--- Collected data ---
================

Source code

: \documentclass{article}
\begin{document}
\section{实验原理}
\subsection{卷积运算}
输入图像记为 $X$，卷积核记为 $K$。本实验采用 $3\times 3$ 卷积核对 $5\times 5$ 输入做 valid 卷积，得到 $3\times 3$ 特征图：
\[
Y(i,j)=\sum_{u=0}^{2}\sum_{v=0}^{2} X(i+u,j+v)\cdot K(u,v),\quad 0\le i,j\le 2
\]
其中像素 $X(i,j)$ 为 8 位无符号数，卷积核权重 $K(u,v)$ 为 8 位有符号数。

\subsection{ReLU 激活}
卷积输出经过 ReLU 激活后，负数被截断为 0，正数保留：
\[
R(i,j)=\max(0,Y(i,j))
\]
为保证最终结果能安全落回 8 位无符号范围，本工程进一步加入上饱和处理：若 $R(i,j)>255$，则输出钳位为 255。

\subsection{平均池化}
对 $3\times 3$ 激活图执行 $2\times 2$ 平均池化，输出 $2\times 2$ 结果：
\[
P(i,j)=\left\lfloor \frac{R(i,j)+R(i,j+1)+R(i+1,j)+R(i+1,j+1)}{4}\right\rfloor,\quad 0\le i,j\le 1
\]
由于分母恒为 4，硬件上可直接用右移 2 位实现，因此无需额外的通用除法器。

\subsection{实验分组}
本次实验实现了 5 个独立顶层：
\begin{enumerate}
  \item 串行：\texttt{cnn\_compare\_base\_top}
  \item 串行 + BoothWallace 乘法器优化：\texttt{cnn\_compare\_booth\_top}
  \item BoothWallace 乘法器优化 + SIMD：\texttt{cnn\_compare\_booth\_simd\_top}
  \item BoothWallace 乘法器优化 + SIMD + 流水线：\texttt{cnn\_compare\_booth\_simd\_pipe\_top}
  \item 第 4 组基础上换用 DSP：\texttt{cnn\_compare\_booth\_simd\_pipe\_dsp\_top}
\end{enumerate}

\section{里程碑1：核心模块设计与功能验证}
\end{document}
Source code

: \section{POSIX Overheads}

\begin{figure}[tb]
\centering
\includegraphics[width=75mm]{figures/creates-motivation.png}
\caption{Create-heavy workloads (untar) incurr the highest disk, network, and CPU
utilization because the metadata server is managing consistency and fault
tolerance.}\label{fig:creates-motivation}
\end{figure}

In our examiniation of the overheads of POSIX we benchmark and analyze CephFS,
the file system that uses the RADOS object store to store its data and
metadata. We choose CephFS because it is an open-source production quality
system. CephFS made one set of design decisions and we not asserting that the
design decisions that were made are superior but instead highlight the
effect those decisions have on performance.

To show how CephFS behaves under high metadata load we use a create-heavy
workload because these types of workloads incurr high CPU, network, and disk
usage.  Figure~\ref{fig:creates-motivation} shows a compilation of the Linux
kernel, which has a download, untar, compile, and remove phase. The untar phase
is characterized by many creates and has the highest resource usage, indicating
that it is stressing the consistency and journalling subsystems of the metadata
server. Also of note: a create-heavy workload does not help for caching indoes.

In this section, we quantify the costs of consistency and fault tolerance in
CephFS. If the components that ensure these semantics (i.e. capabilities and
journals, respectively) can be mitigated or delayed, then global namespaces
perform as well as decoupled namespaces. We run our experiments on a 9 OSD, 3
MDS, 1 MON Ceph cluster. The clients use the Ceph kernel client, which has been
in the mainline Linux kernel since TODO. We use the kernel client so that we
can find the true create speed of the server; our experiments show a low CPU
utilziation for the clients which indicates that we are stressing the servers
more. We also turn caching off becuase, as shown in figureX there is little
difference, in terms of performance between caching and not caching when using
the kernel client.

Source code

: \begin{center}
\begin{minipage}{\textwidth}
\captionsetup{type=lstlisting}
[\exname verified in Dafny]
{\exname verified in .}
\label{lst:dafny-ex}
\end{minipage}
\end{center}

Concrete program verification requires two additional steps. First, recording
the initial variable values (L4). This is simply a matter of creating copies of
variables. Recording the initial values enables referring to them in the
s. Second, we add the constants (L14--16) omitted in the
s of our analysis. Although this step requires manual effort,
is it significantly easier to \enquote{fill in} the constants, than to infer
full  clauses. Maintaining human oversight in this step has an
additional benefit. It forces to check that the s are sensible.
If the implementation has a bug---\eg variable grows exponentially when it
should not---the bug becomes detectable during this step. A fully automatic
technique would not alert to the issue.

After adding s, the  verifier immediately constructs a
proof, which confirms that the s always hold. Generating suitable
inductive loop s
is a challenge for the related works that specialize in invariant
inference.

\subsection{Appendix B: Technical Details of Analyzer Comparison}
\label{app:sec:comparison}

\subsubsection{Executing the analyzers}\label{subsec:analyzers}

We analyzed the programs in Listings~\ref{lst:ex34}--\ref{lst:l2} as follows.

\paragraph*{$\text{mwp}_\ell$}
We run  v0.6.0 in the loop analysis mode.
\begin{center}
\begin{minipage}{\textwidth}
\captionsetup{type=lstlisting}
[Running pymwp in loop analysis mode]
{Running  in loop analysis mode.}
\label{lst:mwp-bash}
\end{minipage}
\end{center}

================

In the data above, find the line that contains "本次实验实现了 5 个独立顶层：" and the line that contains "kernel, which has". Repeat exactly those lines and every line between them, and only those.

--- OUTPUT ---
本次实验实现了 5 个独立顶层：
\begin{enumerate}
  \item 串行：\texttt{cnn\_compare\_base\_top}
  \item 串行 + BoothWallace 乘法器优化：\texttt{cnn\_compare\_booth\_top}
  \item BoothWallace 乘法器优化 + SIMD：\texttt{cnn\_compare\_booth\_simd\_top}
  \item BoothWallace 乘法器优化 + SIMD + 流水线：\texttt{cnn\_compare\_booth\_simd\_pipe\_top}
  \item 第 4 组基础上换用 DSP：\texttt{cnn\_compare\_booth\_simd\_pipe\_dsp\_top}
\end{enumerate}

\section{里程碑1：核心模块设计与功能验证}
\end{document}
Source code

: \section{POSIX Overheads}

\begin{figure}[tb]
\centering
\includegraphics[width=75mm]{figures/creates-motivation.png}
\caption{Create-heavy workloads (untar) incurr the highest disk, network, and CPU
utilization because the metadata server is managing consistency and fault
tolerance.}\label{fig:creates-motivation}
\end{figure}

In our examiniation of the overheads of POSIX we benchmark and analyze CephFS,
the file system that uses the RADOS object store to store its data and
metadata. We choose CephFS because it is an open-source production quality
system. CephFS made one set of design decisions and we not asserting that the
design decisions that were made are superior but instead highlight the
effect those decisions have on performance.

To show how CephFS behaves under high metadata load we use a create-heavy
workload because these types of workloads incurr high CPU, network, and disk
usage.  Figure~\ref{fig:creates-motivation} shows a compilation of the Linux
kernel, which has a download, untar, compile, and remove phase. The untar phase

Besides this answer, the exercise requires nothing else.